Rate limit needs to maintain some state between invocations, depending on the time window type. It may be the number of recent invocations or the time stamp of last invocation. This state is a singleton, irrespective of the lifecycle of the bean that uses the @RateLimit annotation.

More specifically, the rate limit state is uniquely identified by the combination of the bean class (java.lang.Class) and the method object (java.lang.reflect.Method) representing the guarded method.

For example, if there’s a guarded method doWork on a bean which is @RequestScoped, each request will have its own instance of the bean, but all invocations of doWork will share the same rate limit state.

Interactions with Other Annotations

The @RateLimit annotation can be used together with all other fault tolerance annotations. If a method would hypothetically declare all fault tolerance annotations, the fault tolerance strategies would be nested like this:

Fallback(
    Retry(
        CircuitBreaker(
            RateLimit(
                Timeout(
                    Bulkhead(
                        ... the guarded method ...
                    )
                )
            )
        )
    )
)

If @Fallback is used with @RateLimit, the fallback method or handler may be invoked if a RateLimitException is thrown, depending on the fallback configuration.

If @Retry is used with @RateLimit, each retry attempt is processed by the rate limit as an independent invocation. If RateLimitException is thrown, the execution may be retried, depending on how retry is configured.

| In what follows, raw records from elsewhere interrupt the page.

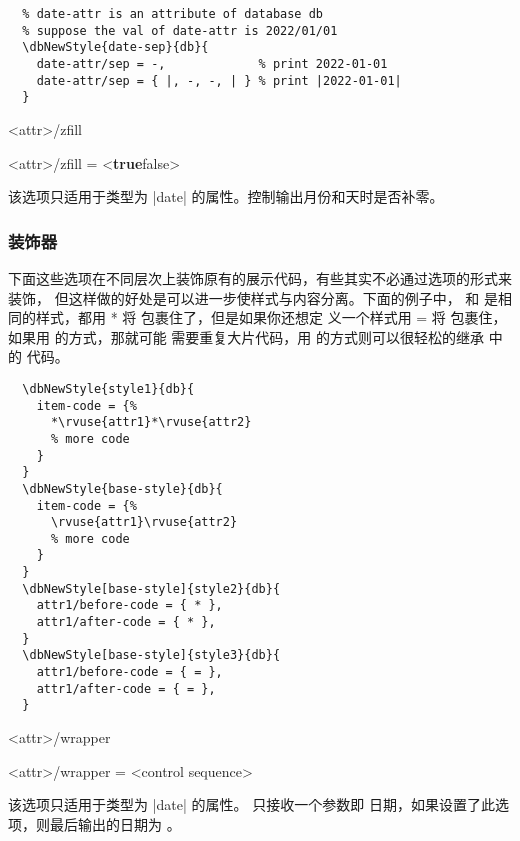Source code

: \documentclass[full]{l3doc}
\def\orbar{\textup{\textbar}}
\def\defaultval#1{\textbf{\textup{#1}}}
\def\TTF{\defaultval{true}\orbar false}
\begin{document}
\begin{documentation}
\begin{verbatim}
  % date-attr is an attribute of database db
  % suppose the val of date-attr is 2022/01/01
  \dbNewStyle{date-sep}{db}{
    date-attr/sep = -,             % print 2022-01-01
    date-attr/sep = { |, -, -, | } % print |2022-01-01|
  }
\end{verbatim}

\begin{option}[added=2022-01-08, EXP]{<attr>/zfill}
  \begin{syntax}
    <attr>/zfill = <\TTF>
  \end{syntax}

  该选项只适用于类型为 |date| 的属性。控制输出月份和天时是否补零。
\end{option}

\subsubsection{装饰器}

下面这些选项在不同层次上装饰原有的展示代码，有些其实不必通过选项的形式来装饰，
但这样做的好处是可以进一步使样式与内容分离。下面的例子中， 和
 是相同的样式，都用 * 将  包裹住了，但是如果你还想定
义一个样式用 = 将  包裹住，如果用  的方式，那就可能
需要重复大片代码，用  的方式则可以很轻松的继承  中的
代码。

\begin{verbatim}
  \dbNewStyle{style1}{db}{
    item-code = {%
      *\rvuse{attr1}*\rvuse{attr2}
      % more code
    }
  }
  \dbNewStyle{base-style}{db}{
    item-code = {%
      \rvuse{attr1}\rvuse{attr2}
      % more code
    }
  }
  \dbNewStyle[base-style]{style2}{db}{
    attr1/before-code = { * },
    attr1/after-code = { * },
  }
  \dbNewStyle[base-style]{style3}{db}{
    attr1/before-code = { = },
    attr1/after-code = { = },
  }
\end{verbatim}

\begin{option}[added=2022-01-08, rEXP]{<attr>/wrapper}
  \begin{syntax}
    <attr>/wrapper = <control sequence>
  \end{syntax}

  该选项只适用于类型为 |date| 的属性。 只接收一个参数即
  日期，如果设置了此选项，则最后输出的日期为
  。
\end{option}


\end{documentation}
\end{document}
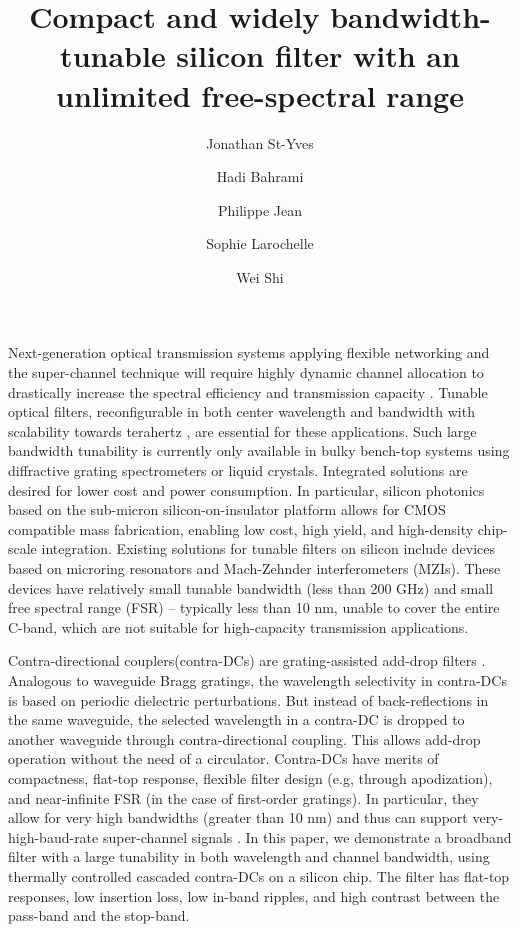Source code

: \documentclass[9pt,twocolumn,twoside]{osajnl}
\title{Compact and widely bandwidth-tunable silicon filter with an unlimited free-spectral range}
\author[1]{Jonathan St-Yves}
\author[1]{Hadi Bahrami}
\author[1]{Philippe Jean}
\author[1]{Sophie Larochelle}
\author[1,*]{Wei Shi}
\affil[1]{Centre d'optique, photonique et laser (COPL) and Département de génie électrique et génie informatique, Université Laval, 2375 rue de la Terrasse, Québec (Québec), Canada, G1V 0A6}
\affil[*]{Corresponding author: wei.shi@gel.ulaval.ca}
\begin{document}
	\maketitle
	\thispagestyle{fancy}
	
	
	Next-generation optical transmission systems applying flexible networking and the super-channel technique will require highly dynamic channel allocation to drastically increase the spectral efficiency and transmission capacity \cite{jinno2009spectrum, geisler2011demonstration}.
	Tunable optical filters, reconfigurable in both center wavelength and bandwidth with scalability towards terahertz \cite{geisler2011demonstration}, are essential for these applications.
	Such large bandwidth tunability is currently only available in bulky bench-top systems using diffractive grating spectrometers or liquid crystals.
	Integrated solutions are desired for lower cost and power consumption.
	In particular, silicon photonics  based on the sub-micron silicon-on-insulator platform allows for CMOS compatible mass fabrication, enabling low cost, high yield, and high-density chip-scale integration.
	Existing solutions for tunable  filters on silicon include devices based on microring resonators \cite{DynamicBW, ong2013ultra} and Mach-Zehnder interferometers (MZIs). These devices have relatively small tunable bandwidth (less than 200 GHz) and small free spectral range (FSR) -- typically less than 10 nm, unable to cover the entire C-band, which are not suitable for high-capacity transmission applications.
	
	Contra-directional couplers(contra-DCs) are grating-assisted add-drop filters \cite{shi2013siliconContraDC}. 
	Analogous to waveguide Bragg gratings, the wavelength selectivity in contra-DCs is based on periodic dielectric perturbations. But instead of back-reflections in the same waveguide, the selected wavelength in a contra-DC is dropped to another waveguide through contra-directional coupling.
	This allows add-drop operation without the need of a circulator. 
	Contra-DCs have merits of compactness, flat-top response, flexible filter design (e.g, through apodization), and near-infinite FSR (in the case of first-order gratings).
	In particular, they allow for very high bandwidths (greater than 10 nm) and thus can support very-high-baud-rate super-channel signals \cite{jinno2009spectrum}.
	In this paper, we demonstrate a broadband filter with a large tunability in both wavelength and channel bandwidth, using thermally controlled cascaded contra-DCs on a silicon chip. 
	The filter has flat-top responses, low insertion loss, low in-band ripples, and high contrast between the pass-band and the stop-band.
	
\end{document}
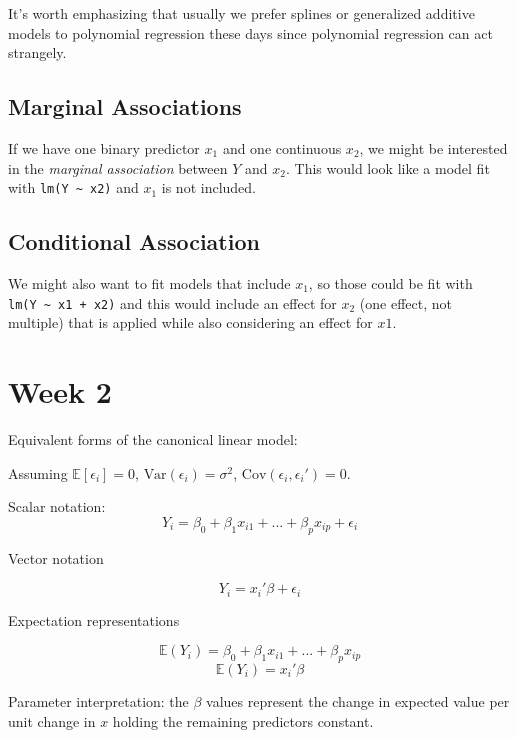 \documentclass[
  letterpaper,
  DIV=11,
  numbers=noendperiod]{scrreport}
\begin{document}
It's worth emphasizing that usually we prefer splines or generalized
additive models to polynomial regression these days since polynomial
regression can act strangely.

\hypertarget{marginal-associations}{%
\section{Marginal Associations}\label{marginal-associations}}

If we have one binary predictor \(x_1\) and one continuous \(x_2\), we
might be interested in the \emph{marginal association} between \(Y\) and
\(x_2\). This would look like a model fit with
\texttt{lm(Y\ \textasciitilde{}\ x2)} and \(x_1\) is not included.

\hypertarget{conditional-association}{%
\section{Conditional Association}\label{conditional-association}}

We might also want to fit models that include \(x_1\), so those could be
fit with \texttt{lm(Y\ \textasciitilde{}\ x1\ +\ x2)} and this would
include an effect for \(x_2\) (one effect, not multiple) that is applied
while also considering an effect for \(x1\).


\hypertarget{week-2}{%
\chapter{Week 2}\label{week-2}}

Equivalent forms of the canonical linear model:

Assuming \(\mathbb E[\epsilon_i] = 0\),
\(\text{Var}(\epsilon_i) = \sigma^2\),
\(\text{Cov}(\epsilon_i, \epsilon_i') = 0\).

Scalar notation:
\[ Y_i = \beta_0 + \beta_1 x_{i1} + ... + \beta_p x_{ip} + \epsilon_i\]

Vector notation

\[ Y_i = x_i' \beta + \epsilon_i\]

Expectation representations

\[\mathbb E(Y_i) = \beta_0 + \beta_1 x_{i1} + ... + \beta_p x_{ip}\]
\[\mathbb E(Y_i) = x_i' \beta\]

Parameter interpretation: the \(\beta\) values represent the change in
expected value per unit change in \(x\) holding the remaining predictors
constant.
\end{document}
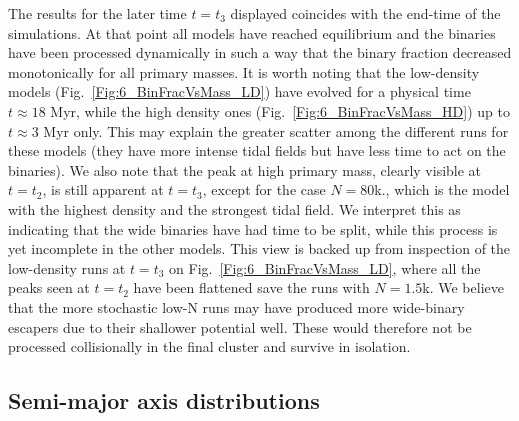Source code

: The results for the later time $t = t_3$ displayed coincides with the end-time of the simulations. At that point all models have reached equilibrium and the binaries have been processed dynamically in such a way that the binary fraction decreased monotonically for all primary masses. It is worth noting that the low-density models (Fig.~\ref{Fig:6_BinFracVsMass_LD}) have evolved for a physical time $t \approx 18$ Myr, while the high density ones  (Fig.~\ref{Fig:6_BinFracVsMass_HD}) up to $t \approx 3$ Myr only. This may explain the greater scatter among the different runs for these models (they have more intense tidal fields but have less time to act on the binaries). We also note that the peak at high primary mass, clearly visible at $t = t_2$, is still apparent at $t = t_3$, except for the case $N = 80$k., which is the model with the highest density and the strongest tidal field. We interpret this as indicating that the wide binaries have had time to be split, while this process is yet incomplete in the other models. This view is backed up from inspection of the low-density runs at $t= t_3$ on Fig.~\ref{Fig:6_BinFracVsMass_LD}, where all the peaks seen at $t = t_2$ have been flattened save the runs with $N = 1.5$k. We believe that the more stochastic low-N runs may have produced more wide-binary escapers due to their shallower potential well. These would therefore not be processed collisionally in the final cluster and survive in isolation. 



\subsection{Semi-major axis distributions}

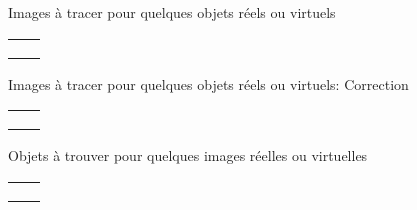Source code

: \documentclass{article}
\newcommand{\titre}[1]{\hfil{\Large #1}}
\begin{document}
\newpage
\setcounter{page}{1}
\titre{Images \`a tracer pour quelques objets r\'eels ou virtuels}
\begin{tabular}{|c|c|}
\hline
&\\ \hline
&\\ \hline
&\\ \hline
&\\ \hline
\end{tabular}


\newpage


\titre{Images \`a tracer pour quelques objets r\'eels ou virtuels: Correction}
\begin{tabular}{|c|c|}
\hline
&\\ \hline
&\\ \hline
&\\ \hline
&\\ \hline
\end{tabular}


\newpage

\titre{Objets \`a trouver pour quelques images r\'eelles ou virtuelles}
\begin{tabular}{|c|c|}
\hline
&\\ \hline
&\\ \hline
&\\ \hline
&\\ \hline
\end{tabular}


\newpage
\end{document}
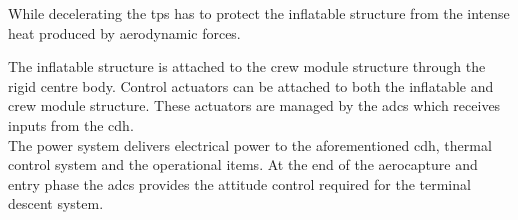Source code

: While decelerating the \gls{tps} has to protect the inflatable structure from the intense heat produced by aerodynamic forces. %

The inflatable structure is attached to the crew module structure through the rigid centre body. Control actuators can be attached to both the inflatable and crew module structure. These actuators are managed by the \gls{adcs} which receives inputs from the \gls{cdh}.\\
The power system delivers electrical power to the aforementioned \gls{cdh}, thermal control system and the operational items. At the end of the aerocapture and entry phase the \gls{adcs} provides the attitude control required for the terminal descent system.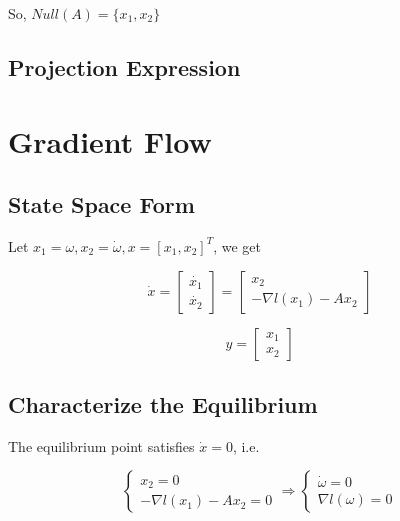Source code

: \documentclass{article}
\begin{document}
So, $Null(A)=\{x_1,x_2\}$

\subsection{Projection Expression}

\section{Gradient Flow}

\subsection{State Space Form}

Let $x_1=\omega, x_2=\dot{\omega}, x=[x_1,x_2]^T$, we get

\begin{equation}
    \dot{x}=
    \begin{bmatrix}
        \dot{x_1}\\\dot{x_2}
    \end{bmatrix}
    =\begin{bmatrix}
        x_2\\-\nabla l(x_1)-Ax_2
    \end{bmatrix}
\end{equation}

\begin{equation}
    y=
    \begin{bmatrix}
        x_1\\x_2
    \end{bmatrix}
\end{equation}

\subsection{Characterize the Equilibrium}

The equilibrium point satisfies $\dot{x}=0$, i.e.

\begin{equation}
    \begin{cases}
        x_2=0\\
        -\nabla l(x_1)-Ax_2=0
    \end{cases}
    \Rightarrow
    \begin{cases}
        \dot{\omega}=0\\
        \nabla l(\omega)=0
    \end{cases}
\end{equation}
\end{document}
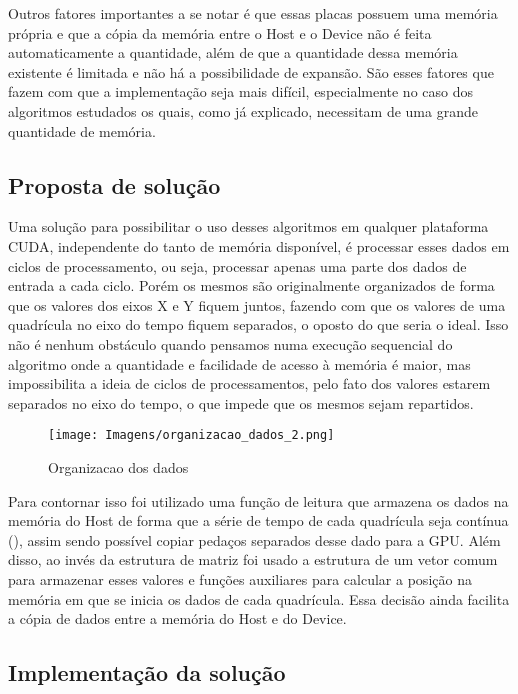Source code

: Outros fatores importantes a se notar é que essas placas possuem uma memória própria e que a cópia da memória entre o Host e o Device não é feita automaticamente a quantidade, além de que a quantidade dessa memória existente é limitada e não há a possibilidade de expansão. São esses fatores que fazem com que a implementação seja mais difícil, especialmente no caso dos algoritmos estudados os quais, como já explicado, necessitam de uma grande quantidade de memória.

\subsection{Proposta de solução}

Uma solução para possibilitar o uso desses algoritmos em qualquer plataforma CUDA, independente do tanto de memória disponível, é processar esses dados em ciclos de processamento, ou seja, processar apenas uma parte dos dados de entrada a cada ciclo. Porém os mesmos são originalmente organizados de forma que os valores dos eixos X e Y fiquem juntos, fazendo com que os valores de uma quadrícula no eixo do tempo fiquem separados, o oposto do que seria o ideal. Isso não é nenhum obstáculo quando pensamos numa execução sequencial do algoritmo onde a quantidade e facilidade de acesso à memória é maior, mas impossibilita a ideia de ciclos de processamentos, pelo fato dos valores estarem separados no eixo do tempo, o que impede que os mesmos sejam repartidos.

\begin{figure}[H]
\centering
\texttt{[image: Imagens/organizacao\_dados\_2.png]}
\caption{Organizacao dos dados}
\label{fig:organizacao_dados_2}
\end{figure}

Para contornar isso foi utilizado uma função de leitura que armazena os dados na memória do Host de forma que a série de tempo de cada quadrícula seja contínua (\label{fig:organizacao_dados_2}), assim sendo possível copiar pedaços separados desse dado para a GPU. Além disso, ao invés da estrutura de matriz foi usado a estrutura de um vetor comum para armazenar esses valores e funções auxiliares para calcular a posição na memória em que se inicia os dados de cada quadrícula. Essa decisão ainda facilita a cópia de dados entre a memória do Host e do Device.

\subsection{Implementação da solução}

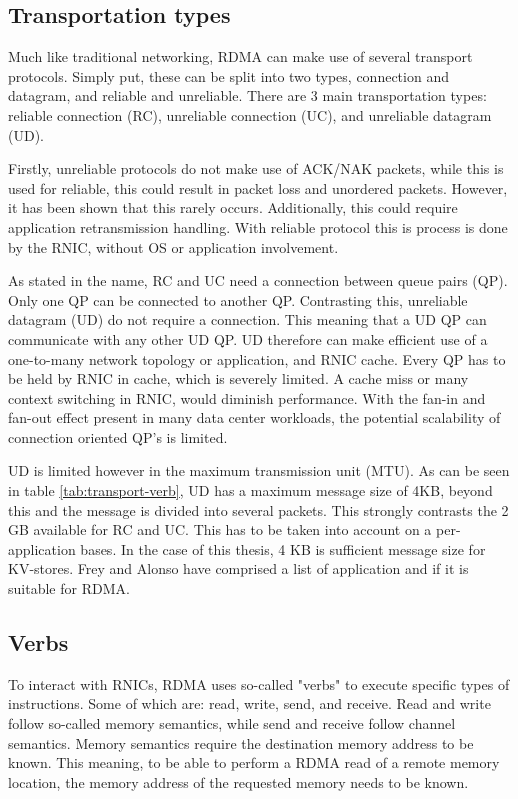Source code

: \subsection{Transportation types}\label{subsec:transportation-types}
Much like traditional networking, RDMA can make use of several transport protocols.
Simply put, these can be split into two types, connection and datagram, and reliable and unreliable.
There are 3 main transportation types: reliable connection (RC), unreliable connection (UC), and unreliable datagram (UD).

Firstly, unreliable protocols do not make use of ACK/NAK packets, while this is used for reliable, this could result in packet loss and unordered packets.
However, it has been shown that this rarely occurs\cite{kalia2014using, kalia2016fasst}.
Additionally, this could require application retransmission handling.
With reliable protocol this is process is done by the RNIC, without OS or application involvement.

As stated in the name, RC and UC need a connection between queue pairs (QP).
Only one QP can be connected to another QP.
Contrasting this, unreliable datagram (UD) do not require a connection.
This meaning that a UD QP can communicate with any other UD QP.
UD therefore can make efficient use of a one-to-many network topology or application, and RNIC cache.
Every QP has to be held by RNIC in cache, which is severely limited\cite{qiu2018toward}.
A cache miss or many context switching in RNIC, would diminish performance.
With the fan-in and fan-out effect present in many data center workloads\cite{vasudevan2009safe}, the potential scalability of connection oriented QP's is limited\cite{kalia2016fasst}.

UD is limited however in the maximum transmission unit (MTU).
As can be seen in table \ref{tab:transport-verb}, UD has a maximum message size of 4KB, beyond this and the message is divided into several packets.
This strongly contrasts the 2 GB available for RC and UC.
This has to be taken into account on a per-application bases.
In the case of this thesis, 4 KB is sufficient message size for KV-stores.
Frey and Alonso have comprised a list of application and if it is suitable for RDMA\cite{frey2009minimizing}.

\subsection{Verbs}\label{subsec:verbs}
To interact with RNICs, RDMA uses so-called "verbs" to execute specific types of instructions.
Some of which are: read, write, send, and receive.
Read and write follow so-called memory semantics, while send and receive follow channel semantics.
Memory semantics require the destination memory address to be known.
This meaning, to be able to perform a RDMA read of a remote memory location, the memory address of the requested memory needs to be known.


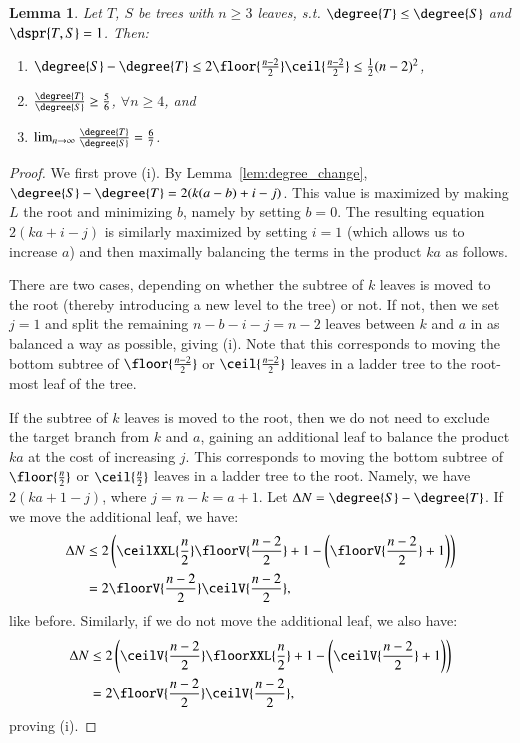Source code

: \documentclass[]{elsarticle}
\newtheorem{lem}[thm]{Lemma}
\begin{document}
\begin{lem}
	\label{lem:degree_max_delta_adjacent}
	Let $T$, $S$ be trees with $n \ge 3$ leaves, s.t. $\degree{T} \le \degree{S}$ and $\dspr{T,S} = 1$.
	Then:
	\begin{enumerate}
		\item $\degree{S} - \degree{T} \le 2\floor{\frac{n-2}{2}}\ceil{\frac{n-2}{2}} \le \frac{1}{2} (n-2)^2 $,
		\item $\frac{\degree{T}}{\degree{S}} \ge \frac{5}{6}$, $\forall n \ge 4$, and
		\item $\lim_{n\rightarrow\infty}\frac{\degree{T}}{\degree{S}} =  \frac{6}{7}$.
	\end{enumerate}
\end{lem}
\begin{proof}
	We first prove (i).
	By Lemma~\ref{lem:degree_change}, $\degree{S} - \degree{T} = 2(k(a-b) + i - j)$.
	This value is maximized by making $L$ the root and minimizing $b$, namely by setting $b=0$.
	The resulting equation $2(ka + i - j)$ is similarly maximized by setting $i=1$ (which allows us to increase $a$) and then maximally balancing the terms in the product $ka$ as follows.

	There are two cases, depending on whether the subtree of $k$ leaves is moved to the root (thereby introducing a new level to the tree) or not.
    If not, then we set $j=1$ and split the remaining $n-b-i-j = n-2$ leaves between $k$ and $a$ in as balanced a way as possible, giving (i).
	Note that this corresponds to moving the bottom subtree of $\floor{\frac{n-2}{2}}$ or $\ceil{\frac{n-2}{2}}$ leaves in a ladder tree to the root-most leaf of the tree.

	If the subtree of $k$ leaves is moved to the root, then we do not need to exclude the target branch from $k$ and $a$, gaining an additional leaf to balance the product $ka$ at the cost of increasing $j$.
	This corresponds to moving the bottom subtree of $\floor{\frac{n}{2}}$ or $\ceil{\frac{n}{2}}$ leaves in a ladder tree to the root.
	Namely, we have $2(ka + 1 - j)$, where $j = n - k = a + 1$.
	Let ${\Delta}N = \degree{S} - \degree{T}$.
	If we move the additional leaf, we have:
	\begin{align*}
		{\Delta}N &\le 2\left(\ceilXXL{\frac{n}{2}}\floorV{\frac{n-2}{2}}  + 1 - \left(\floorV{\frac{n-2}{2}} + 1\right)\right) \\
		&= 2\floorV{\frac{n-2}{2}}\ceilV{\frac{n-2}{2}},
	\end{align*}
like before.
Similarly, if we do not move the additional leaf, we also have:
\begin{align*}
	{\Delta}N &\le 2 \left(\ceilV{\frac{n-2}{2}}\floorXXL{\frac{n}{2}} +1 -  \left(\ceilV{\frac{n-2}{2}} + 1\right)\right) \\
&= 2\floorV{\frac{n-2}{2}}\ceilV{\frac{n-2}{2}},
\end{align*}
proving (i).


\end{proof}
\end{document}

If @CircuitBreaker is used with @RateLimit, the circuit breaker is checked before enforcing the rate limit. If rate limiting results in RateLimitException, this may be counted as a failure, depending on how the circuit breaker is configured.

Configuration

The configuration system of MicroProfile Fault Tolerance applies to @RateLimit without a change.

For example, assume the following class:

package com.example;

@ApplicationScoped
public class MyService {
    @RateLimit(value = 50,
            window = 1, windowUnit = ChronoUnit.MINUTES,
            minSpacing = 1, minSpacingUnit = ChronoUnit.SECONDS)
    public void doSomething() {
        ...
    }
}

The rate limit configured for the doSomething method may be reconfigured like this:

com.example.MyService/doSomething/RateLimit/value=150

Metrics

Rate limit exposes metrics to MicroProfile Metrics, following other MicroProfile Fault Tolerance metrics.

Name

ft.ratelimit.calls.total

Type

Counter

Unit

None

Description

The number of times the rate limit logic was run. This will usually be once per method call, but may be zero times if the circuit breaker prevented execution or more than once if the method call is retried.

Tags

  • method - the fully qualified method name

  • rateLimitResult = [permitted|rejected] - whether the rate limit permitted the method call

Micrometer is of course also supported, as described in Metrics.